Washington, July 30 : Zinc supplementation is beneficial for kids suffering from diarrhoea in developing countries, but only if they're over six months old, according to a group of researchers.
The study supports World Health Organization (WHO) guidelines for the treatment of diarrhoea with zinc, although not in the very young.
"Zinc is clearly of benefit to children with diarrhoea," says lead researcher Marzia Lazzerini, who works at the Unit of Research on Health Services and International Health in Trieste, Italy.
Diarrhoea is a common cause of death for children in the developing world, occurring most often in children aged between six months and five years.
Zinc is a micronutrient that plays a critical role in physical growth as well as in gastrointestinal and immune function.

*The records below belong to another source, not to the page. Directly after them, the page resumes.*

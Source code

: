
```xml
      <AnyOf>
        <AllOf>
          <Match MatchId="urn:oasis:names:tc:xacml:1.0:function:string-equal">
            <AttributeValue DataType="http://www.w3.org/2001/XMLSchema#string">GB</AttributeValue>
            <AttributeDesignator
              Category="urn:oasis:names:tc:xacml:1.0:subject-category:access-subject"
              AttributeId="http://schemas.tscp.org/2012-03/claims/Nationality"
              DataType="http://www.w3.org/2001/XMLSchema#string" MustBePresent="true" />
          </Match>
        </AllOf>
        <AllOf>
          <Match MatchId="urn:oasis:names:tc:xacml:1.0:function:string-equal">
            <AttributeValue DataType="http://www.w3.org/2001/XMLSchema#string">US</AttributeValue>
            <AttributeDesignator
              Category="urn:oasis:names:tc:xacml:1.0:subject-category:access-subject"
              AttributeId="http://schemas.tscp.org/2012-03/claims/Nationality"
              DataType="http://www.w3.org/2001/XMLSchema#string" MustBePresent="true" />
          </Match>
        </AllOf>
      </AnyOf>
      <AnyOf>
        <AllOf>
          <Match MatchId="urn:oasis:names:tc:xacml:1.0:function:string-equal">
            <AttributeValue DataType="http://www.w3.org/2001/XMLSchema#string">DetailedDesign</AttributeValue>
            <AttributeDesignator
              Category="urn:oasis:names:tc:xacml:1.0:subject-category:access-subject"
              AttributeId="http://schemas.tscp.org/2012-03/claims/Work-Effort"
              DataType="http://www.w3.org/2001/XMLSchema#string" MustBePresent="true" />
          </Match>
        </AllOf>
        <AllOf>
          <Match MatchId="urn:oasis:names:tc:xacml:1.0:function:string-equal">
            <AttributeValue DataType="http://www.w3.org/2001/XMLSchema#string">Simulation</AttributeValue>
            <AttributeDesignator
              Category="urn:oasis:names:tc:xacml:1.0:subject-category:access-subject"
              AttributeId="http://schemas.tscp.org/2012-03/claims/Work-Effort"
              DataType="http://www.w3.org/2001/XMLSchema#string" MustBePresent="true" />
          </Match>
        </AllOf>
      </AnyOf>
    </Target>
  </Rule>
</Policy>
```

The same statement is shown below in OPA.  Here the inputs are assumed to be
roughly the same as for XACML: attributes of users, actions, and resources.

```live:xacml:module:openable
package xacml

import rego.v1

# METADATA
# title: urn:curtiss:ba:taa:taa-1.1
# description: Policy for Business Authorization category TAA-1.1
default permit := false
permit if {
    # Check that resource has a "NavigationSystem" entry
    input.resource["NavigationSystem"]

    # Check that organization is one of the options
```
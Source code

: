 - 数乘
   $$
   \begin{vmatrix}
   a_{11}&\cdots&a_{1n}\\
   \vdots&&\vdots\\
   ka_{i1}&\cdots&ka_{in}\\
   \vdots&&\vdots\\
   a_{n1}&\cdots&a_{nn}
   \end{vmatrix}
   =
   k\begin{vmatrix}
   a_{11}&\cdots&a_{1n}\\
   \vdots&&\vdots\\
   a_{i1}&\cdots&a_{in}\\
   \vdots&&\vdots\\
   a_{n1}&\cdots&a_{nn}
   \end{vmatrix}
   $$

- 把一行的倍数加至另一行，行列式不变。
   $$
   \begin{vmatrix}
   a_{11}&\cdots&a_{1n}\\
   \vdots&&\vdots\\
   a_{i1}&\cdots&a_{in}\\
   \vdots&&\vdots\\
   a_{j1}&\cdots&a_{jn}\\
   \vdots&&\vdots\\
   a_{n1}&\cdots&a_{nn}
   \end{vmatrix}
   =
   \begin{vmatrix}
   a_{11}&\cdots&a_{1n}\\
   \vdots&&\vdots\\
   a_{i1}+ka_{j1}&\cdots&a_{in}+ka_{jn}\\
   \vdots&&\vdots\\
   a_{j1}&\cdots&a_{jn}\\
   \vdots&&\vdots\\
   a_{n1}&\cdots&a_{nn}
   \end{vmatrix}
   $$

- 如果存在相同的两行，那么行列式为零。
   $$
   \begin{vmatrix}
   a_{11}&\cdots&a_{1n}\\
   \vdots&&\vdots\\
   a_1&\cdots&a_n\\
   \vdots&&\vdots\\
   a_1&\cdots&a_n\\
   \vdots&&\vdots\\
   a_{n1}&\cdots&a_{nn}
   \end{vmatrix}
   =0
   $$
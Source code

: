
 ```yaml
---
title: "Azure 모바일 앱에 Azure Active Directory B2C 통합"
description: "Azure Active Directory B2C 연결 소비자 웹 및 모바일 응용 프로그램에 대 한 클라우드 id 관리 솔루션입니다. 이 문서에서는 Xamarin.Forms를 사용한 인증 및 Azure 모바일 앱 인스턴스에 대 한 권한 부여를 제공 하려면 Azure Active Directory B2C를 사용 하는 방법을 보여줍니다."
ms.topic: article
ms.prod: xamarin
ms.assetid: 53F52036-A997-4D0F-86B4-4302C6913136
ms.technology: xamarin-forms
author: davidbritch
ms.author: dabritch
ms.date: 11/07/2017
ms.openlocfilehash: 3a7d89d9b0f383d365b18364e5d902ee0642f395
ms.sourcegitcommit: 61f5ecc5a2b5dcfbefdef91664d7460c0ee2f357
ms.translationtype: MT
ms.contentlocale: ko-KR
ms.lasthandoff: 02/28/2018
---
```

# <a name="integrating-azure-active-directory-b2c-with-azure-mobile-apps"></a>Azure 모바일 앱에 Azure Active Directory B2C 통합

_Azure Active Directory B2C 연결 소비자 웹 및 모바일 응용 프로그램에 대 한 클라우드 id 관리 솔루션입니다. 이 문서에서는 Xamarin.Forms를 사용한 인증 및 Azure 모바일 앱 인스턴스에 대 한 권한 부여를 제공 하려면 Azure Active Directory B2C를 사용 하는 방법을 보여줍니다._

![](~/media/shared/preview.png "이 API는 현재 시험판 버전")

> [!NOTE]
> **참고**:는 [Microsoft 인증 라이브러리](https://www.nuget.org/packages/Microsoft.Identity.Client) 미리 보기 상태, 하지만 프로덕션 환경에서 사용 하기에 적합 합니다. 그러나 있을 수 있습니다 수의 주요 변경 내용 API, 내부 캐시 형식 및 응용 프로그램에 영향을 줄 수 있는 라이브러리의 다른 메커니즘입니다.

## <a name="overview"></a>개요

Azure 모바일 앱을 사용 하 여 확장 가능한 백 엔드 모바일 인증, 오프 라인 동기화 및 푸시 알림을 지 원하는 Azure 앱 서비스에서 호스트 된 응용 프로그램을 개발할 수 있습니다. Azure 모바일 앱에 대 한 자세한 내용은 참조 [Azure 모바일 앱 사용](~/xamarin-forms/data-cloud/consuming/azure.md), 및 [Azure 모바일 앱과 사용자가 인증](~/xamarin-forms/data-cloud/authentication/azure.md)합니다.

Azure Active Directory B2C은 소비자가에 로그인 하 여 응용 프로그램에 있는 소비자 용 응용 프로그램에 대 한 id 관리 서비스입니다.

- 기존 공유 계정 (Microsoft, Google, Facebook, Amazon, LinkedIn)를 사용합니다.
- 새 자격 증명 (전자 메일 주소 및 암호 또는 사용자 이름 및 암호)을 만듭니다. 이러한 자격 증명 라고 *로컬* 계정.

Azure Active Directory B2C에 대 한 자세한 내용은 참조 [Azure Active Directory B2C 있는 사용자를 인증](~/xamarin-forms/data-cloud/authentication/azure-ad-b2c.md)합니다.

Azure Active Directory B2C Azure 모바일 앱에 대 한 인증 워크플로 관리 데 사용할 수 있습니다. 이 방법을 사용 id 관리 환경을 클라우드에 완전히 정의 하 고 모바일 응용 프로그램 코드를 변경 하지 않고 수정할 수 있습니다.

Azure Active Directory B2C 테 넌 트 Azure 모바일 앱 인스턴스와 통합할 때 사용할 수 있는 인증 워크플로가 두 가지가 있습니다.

Its main dietary sources are red meat, fish and dairy products, but these are costly and in short supply in many developing countries.
In the study, the Cochrane Researchers identified 18 trials of zinc treatment that together involved 6,165 people from Asia, South America and Africa.
Collectively the trials show that zinc is effective in reducing the duration of diarrhoea in children aged between six months and five years. Below six months, two large trials involving 1,334 children, in three continents found no effect.
Lazzerini said: "These studies back up previous research that shows zinc can play an important role in restoring children with diarrhoea to full health.
"No conclusions regarding zinc''s impact on hospitalization or death could be drawn form the trials, but given these results it''s expected that a policy of zinc supplementation during diarrhoea in the community could also reduce hospitalization rate and mortality."